Explaining the Ending of Run Rabbit Run (2023)

Run Rabbit Run is a psychological horror film that weaves together themes of generational trauma, guilt, and the blurred line between reality and hallucination. Its ending leaves viewers with more questions than answers, intentionally ambiguous and open to interpretation. Here’s a detailed breakdown of what happens and what it all might mean.

What Really Happened to Alice?

The film gradually reveals the truth about the disappearance of Sarah’s sister, Alice, through a series of hallucinations and flashbacks. As children, Sarah and Alice had a fraught relationship. During a game of hide-and-seek, Sarah locked Alice in a cabinet in the barn. When Alice was finally let out, she attacked Sarah in anger. In the ensuing struggle, Sarah struck Alice with a rabbit trap, causing injuries that mirror those Sarah later imagines on her own daughter, Mia. Panicked, Alice ran toward a cliff, and Sarah chased her-ultimately pushing Alice off the edge to her death.

Sarah lied to her family, claiming Alice had simply run away. This secret, festering for years, becomes the root of Sarah’s psychological unraveling.

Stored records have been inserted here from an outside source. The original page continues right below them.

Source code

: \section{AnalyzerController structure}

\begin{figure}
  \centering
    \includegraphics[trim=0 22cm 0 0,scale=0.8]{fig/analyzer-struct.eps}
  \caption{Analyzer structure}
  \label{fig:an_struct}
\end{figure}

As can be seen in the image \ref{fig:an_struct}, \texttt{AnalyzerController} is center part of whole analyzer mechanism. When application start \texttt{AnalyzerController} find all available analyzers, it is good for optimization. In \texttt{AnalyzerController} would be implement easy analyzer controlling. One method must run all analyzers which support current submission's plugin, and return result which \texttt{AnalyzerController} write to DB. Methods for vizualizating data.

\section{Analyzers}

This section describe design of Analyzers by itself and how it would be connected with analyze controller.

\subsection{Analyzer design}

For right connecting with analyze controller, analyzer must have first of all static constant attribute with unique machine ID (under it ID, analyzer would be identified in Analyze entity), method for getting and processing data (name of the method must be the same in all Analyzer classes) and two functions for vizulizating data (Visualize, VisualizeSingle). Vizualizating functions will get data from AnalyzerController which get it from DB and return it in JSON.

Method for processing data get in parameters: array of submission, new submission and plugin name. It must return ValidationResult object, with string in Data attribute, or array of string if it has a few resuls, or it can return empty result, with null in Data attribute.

Mia, the Rabbit, and the Haunting

Mia, Sarah’s daughter, begins to exhibit strange behavior after a rabbit appears at their home. She insists on being called “Alice,” wants to sleep in Alice’s room, and even claims memories that should only belong to her aunt. The rabbit’s appearance and Mia’s transformation suggest a supernatural element-perhaps Alice’s spirit has returned, either through the rabbit or by possessing Mia.

Sarah’s grip on reality slips further as she starts seeing visions of Alice, hears unexplained noises, and notices injuries on Mia that seem to echo those she inflicted on Alice. These scenes blur the line between Sarah’s hallucinations and reality, making it difficult for both her and the audience to discern what is truly happening.

The Climactic Confession and Confrontation

After a particularly intense hallucination in which Sarah relives the night of Alice’s death, she finally confesses to her own mother that Alice is dead. Back at the house, Sarah speaks to Mia as if she is Alice, admitting she told their mother that Alice ran away because she couldn’t face the truth. Mia (as Alice) calls Sarah a monster, and Sarah agrees-a moment of devastating self-awareness and guilt.

The Final Scene: What Does It Mean?

The film’s final moments are deliberately ambiguous:

  • Mia is seen following the rabbit toward the cliff, hand-in-hand with a vision of young Alice. Sarah, watching from the window, screams for her daughter, but the movie cuts to black before we see what happens next.
  • Pete, Sarah’s ex-husband, is shown motionless on a bed with a pillow over his face, raising the question of whether he has been killed-by Sarah, Mia, or as another hallucination.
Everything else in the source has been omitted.